◆ What is being asked ◆
Copy each line below in which the string "removal" appears.

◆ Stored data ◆
────────────────────────────────────────
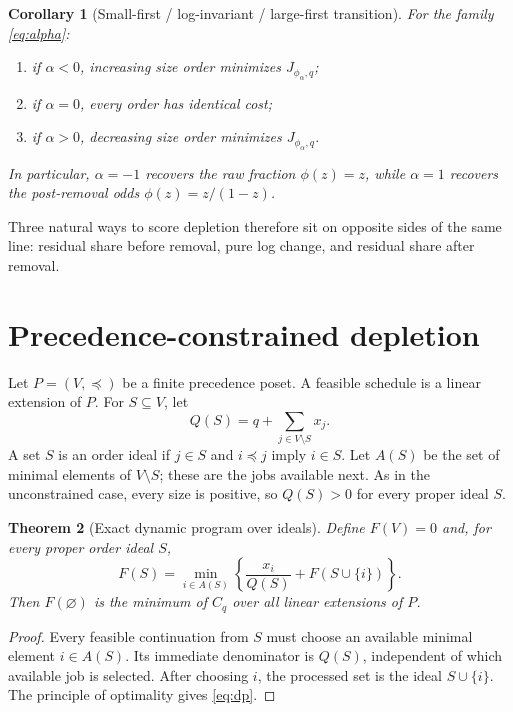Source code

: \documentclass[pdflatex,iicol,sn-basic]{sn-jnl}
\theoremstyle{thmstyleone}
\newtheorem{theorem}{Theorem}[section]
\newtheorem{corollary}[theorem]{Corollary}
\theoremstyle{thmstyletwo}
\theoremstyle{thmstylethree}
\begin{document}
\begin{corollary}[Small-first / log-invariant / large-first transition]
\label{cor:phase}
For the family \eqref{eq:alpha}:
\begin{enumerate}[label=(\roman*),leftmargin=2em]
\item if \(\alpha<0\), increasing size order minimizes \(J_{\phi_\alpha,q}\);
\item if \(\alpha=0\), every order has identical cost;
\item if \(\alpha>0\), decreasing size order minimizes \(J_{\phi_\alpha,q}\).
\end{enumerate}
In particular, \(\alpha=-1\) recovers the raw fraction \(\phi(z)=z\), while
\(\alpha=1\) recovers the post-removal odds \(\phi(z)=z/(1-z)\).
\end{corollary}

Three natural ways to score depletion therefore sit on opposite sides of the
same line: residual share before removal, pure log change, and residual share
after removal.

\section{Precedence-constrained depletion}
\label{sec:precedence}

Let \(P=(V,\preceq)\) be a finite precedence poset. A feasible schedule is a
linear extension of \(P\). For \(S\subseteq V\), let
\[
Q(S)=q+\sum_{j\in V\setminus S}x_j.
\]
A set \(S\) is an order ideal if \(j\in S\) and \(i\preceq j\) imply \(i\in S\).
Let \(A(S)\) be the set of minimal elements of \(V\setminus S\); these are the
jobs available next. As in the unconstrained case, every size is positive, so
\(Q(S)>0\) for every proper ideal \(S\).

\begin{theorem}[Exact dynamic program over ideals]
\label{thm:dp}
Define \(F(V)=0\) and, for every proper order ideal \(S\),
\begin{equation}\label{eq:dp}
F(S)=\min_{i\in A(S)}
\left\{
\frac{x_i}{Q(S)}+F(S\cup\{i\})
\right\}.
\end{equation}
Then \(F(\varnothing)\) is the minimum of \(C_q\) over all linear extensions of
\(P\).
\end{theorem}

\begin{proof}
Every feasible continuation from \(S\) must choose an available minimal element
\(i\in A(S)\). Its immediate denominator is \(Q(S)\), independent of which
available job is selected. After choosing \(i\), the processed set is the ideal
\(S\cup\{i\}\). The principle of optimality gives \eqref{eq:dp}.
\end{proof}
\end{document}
────────────────────────────────────────
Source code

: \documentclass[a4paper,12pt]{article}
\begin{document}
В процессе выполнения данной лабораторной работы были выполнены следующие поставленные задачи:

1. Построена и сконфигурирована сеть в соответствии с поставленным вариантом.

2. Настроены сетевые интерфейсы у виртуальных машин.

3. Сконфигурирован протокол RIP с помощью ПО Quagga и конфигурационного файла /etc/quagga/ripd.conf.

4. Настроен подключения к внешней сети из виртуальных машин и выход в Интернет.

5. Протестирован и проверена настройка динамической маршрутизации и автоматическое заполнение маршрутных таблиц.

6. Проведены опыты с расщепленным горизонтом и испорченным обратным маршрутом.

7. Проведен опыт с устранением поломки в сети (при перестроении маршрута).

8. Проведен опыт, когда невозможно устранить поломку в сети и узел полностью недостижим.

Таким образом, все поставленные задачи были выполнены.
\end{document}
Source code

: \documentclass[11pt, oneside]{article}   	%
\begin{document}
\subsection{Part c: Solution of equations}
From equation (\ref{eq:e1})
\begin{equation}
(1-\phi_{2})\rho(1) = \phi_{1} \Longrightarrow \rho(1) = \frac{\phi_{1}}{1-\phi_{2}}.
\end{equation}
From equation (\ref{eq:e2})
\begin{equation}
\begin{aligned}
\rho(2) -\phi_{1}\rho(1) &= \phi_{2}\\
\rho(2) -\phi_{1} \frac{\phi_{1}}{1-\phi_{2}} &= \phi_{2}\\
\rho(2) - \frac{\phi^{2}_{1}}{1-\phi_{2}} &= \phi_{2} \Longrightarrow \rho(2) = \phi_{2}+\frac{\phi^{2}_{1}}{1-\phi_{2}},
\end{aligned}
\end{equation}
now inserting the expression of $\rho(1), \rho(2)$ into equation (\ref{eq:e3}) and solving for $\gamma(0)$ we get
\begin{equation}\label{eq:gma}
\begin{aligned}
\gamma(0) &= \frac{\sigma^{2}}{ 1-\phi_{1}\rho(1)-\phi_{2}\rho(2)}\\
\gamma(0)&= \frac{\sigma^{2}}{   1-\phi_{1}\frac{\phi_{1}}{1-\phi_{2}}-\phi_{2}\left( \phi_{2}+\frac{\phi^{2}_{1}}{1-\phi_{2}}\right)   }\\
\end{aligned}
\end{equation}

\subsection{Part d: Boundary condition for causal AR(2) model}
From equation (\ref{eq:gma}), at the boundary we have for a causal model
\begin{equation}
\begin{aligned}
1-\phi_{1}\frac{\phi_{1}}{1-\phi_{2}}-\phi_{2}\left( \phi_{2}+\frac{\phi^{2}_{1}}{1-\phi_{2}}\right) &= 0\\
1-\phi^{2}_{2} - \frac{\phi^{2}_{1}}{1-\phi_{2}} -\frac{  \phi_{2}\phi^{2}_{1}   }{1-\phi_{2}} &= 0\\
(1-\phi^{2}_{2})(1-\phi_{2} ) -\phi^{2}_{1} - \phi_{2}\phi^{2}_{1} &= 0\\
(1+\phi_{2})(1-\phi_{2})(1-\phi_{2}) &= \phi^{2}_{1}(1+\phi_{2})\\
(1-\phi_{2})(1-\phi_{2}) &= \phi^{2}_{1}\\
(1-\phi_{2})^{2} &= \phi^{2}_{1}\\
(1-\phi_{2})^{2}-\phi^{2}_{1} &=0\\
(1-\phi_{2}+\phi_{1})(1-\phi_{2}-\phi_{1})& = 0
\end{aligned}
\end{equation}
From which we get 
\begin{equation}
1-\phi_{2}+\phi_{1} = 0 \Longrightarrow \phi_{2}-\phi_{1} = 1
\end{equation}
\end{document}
────────────────────────────────────────
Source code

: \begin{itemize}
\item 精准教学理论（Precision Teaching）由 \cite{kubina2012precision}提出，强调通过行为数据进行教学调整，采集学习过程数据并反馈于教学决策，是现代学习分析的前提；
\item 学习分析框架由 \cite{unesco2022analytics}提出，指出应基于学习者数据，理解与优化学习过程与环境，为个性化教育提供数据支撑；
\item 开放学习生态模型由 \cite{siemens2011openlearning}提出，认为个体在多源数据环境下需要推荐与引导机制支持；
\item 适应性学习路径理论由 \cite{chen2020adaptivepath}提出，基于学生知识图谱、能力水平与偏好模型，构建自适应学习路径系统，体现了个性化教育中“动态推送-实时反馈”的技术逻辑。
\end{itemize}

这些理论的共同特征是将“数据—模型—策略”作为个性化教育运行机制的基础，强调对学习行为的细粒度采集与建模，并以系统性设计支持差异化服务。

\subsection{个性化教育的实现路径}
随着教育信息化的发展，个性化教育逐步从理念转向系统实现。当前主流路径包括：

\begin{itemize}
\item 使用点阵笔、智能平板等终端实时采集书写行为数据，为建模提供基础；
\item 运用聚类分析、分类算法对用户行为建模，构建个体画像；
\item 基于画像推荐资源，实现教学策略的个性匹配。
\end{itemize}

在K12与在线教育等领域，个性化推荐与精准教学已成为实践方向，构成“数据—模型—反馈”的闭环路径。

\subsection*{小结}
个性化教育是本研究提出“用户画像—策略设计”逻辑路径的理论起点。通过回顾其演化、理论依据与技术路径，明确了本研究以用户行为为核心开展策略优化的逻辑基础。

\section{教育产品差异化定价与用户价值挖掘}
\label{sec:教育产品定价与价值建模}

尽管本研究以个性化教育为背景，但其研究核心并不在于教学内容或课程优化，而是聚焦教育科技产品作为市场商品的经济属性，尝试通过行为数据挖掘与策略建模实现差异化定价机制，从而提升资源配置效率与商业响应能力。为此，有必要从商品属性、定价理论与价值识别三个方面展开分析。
────────────────────────────────────────
◆ Solution to the exercise ◆
\(\alpha=1\) recovers the post-removal odds \(\phi(z)=z/(1-z)\).
same line: residual share before removal, pure log change, and residual share
after removal.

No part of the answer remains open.